Task to complete: Locate the line containing "1. Buatlah laporan" in the data below. Reproduce it and every following line up to the end, exactly as given.

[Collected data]

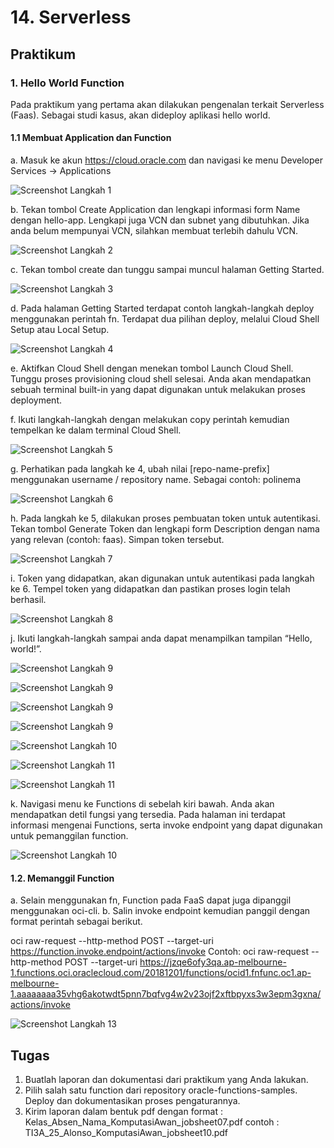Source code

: # 14. Serverless

## Praktikum

### 1. Hello World Function

Pada praktikum yang pertama akan dilakukan pengenalan terkait Serverless (Faas). Sebagai studi kasus, akan dideploy aplikasi hello world.

#### 1.1 Membuat Application dan Function

a. Masuk ke akun https://cloud.oracle.com dan navigasi ke menu Developer Services -> Applications

![Screenshot Langkah 1](img/1.PNG)

b. Tekan tombol Create Application dan lengkapi informasi form Name dengan hello-app. Lengkapi juga VCN dan subnet yang dibutuhkan. Jika anda belum mempunyai VCN, silahkan membuat terlebih dahulu VCN.

![Screenshot Langkah 2](img/2.PNG)

c. Tekan tombol create dan tunggu sampai muncul halaman Getting Started.

![Screenshot Langkah 3](img/3.PNG)

d. Pada halaman Getting Started terdapat contoh langkah-langkah deploy menggunakan perintah fn. Terdapat dua pilihan deploy, melalui Cloud Shell Setup atau Local Setup.

![Screenshot Langkah 4](img/4.PNG)

e. Aktifkan Cloud Shell dengan menekan tombol Launch Cloud Shell. Tunggu proses provisioning cloud shell selesai. Anda akan mendapatkan sebuah terminal built-in yang dapat digunakan untuk melakukan proses deployment.

f. Ikuti langkah-langkah dengan melakukan copy perintah kemudian tempelkan ke dalam terminal Cloud Shell.

![Screenshot Langkah 5](img/5.PNG)

g. Perhatikan pada langkah ke 4, ubah nilai [repo-name-prefix] menggunakan username / repository name. Sebagai contoh: polinema

![Screenshot Langkah 6](img/6.PNG)

h. Pada langkah ke 5, dilakukan proses pembuatan token untuk autentikasi. Tekan tombol Generate Token dan lengkapi form Description dengan nama yang relevan (contoh: faas). Simpan token tersebut.

![Screenshot Langkah 7](img/7.PNG)

i. Token yang didapatkan, akan digunakan untuk autentikasi pada langkah ke 6. Tempel token yang didapatkan dan pastikan proses login telah berhasil.

![Screenshot Langkah 8](img/8.PNG)

j. Ikuti langkah-langkah sampai anda dapat menampilkan tampilan “Hello, world!”.

![Screenshot Langkah 9](img/9.1.PNG)

![Screenshot Langkah 9](img/9.2.PNG)

![Screenshot Langkah 9](img/9.3.PNG)

![Screenshot Langkah 9](img/9.4.PNG)

![Screenshot Langkah 10](img/10.PNG)

![Screenshot Langkah 11](img/11.1.PNG)

![Screenshot Langkah 11](img/11.2.PNG)

k. Navigasi menu ke Functions di sebelah kiri bawah. Anda akan mendapatkan detil fungsi yang tersedia. Pada halaman ini terdapat informasi mengenai Functions, serta invoke endpoint yang dapat digunakan untuk pemanggilan function.

![Screenshot Langkah 10](img/12.PNG)


#### 1.2. Memanggil Function

a. Selain menggunakan fn, Function pada FaaS dapat juga dipanggil menggunakan oci-cli.
b. Salin invoke endpoint kemudian panggil dengan format perintah sebagai berikut.

oci raw-request --http-method POST --target-uri https://function.invoke.endpoint/actions/invoke
Contoh:
oci raw-request --http-method POST --target-uri https://jzqe6ofy3qa.ap-melbourne-1.functions.oci.oraclecloud.com/20181201/functions/ocid1.fnfunc.oc1.ap-melbourne-1.aaaaaaaa35vhg6akotwdt5pnn7bqfvg4w2v23ojf2xftbpyxs3w3epm3gxna/actions/invoke 

![Screenshot Langkah 13](img/13.PNG)


## Tugas

1. Buatlah laporan dan dokumentasi dari praktikum yang Anda lakukan.
2. Pilih salah satu function dari repository oracle-functions-samples. Deploy dan dokumentasikan proses pengaturannya.
3. Kirim laporan dalam bentuk pdf  dengan format :
Kelas_Absen_Nama_KomputasiAwan_jobsheet07.pdf
contoh : TI3A_25_Alonso_KomputasiAwan_jobsheet10.pdf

Result of the task:
1. Buatlah laporan dan dokumentasi dari praktikum yang Anda lakukan.
2. Pilih salah satu function dari repository oracle-functions-samples. Deploy dan dokumentasikan proses pengaturannya.
3. Kirim laporan dalam bentuk pdf  dengan format :
Kelas_Absen_Nama_KomputasiAwan_jobsheet07.pdf
contoh : TI3A_25_Alonso_KomputasiAwan_jobsheet10.pdf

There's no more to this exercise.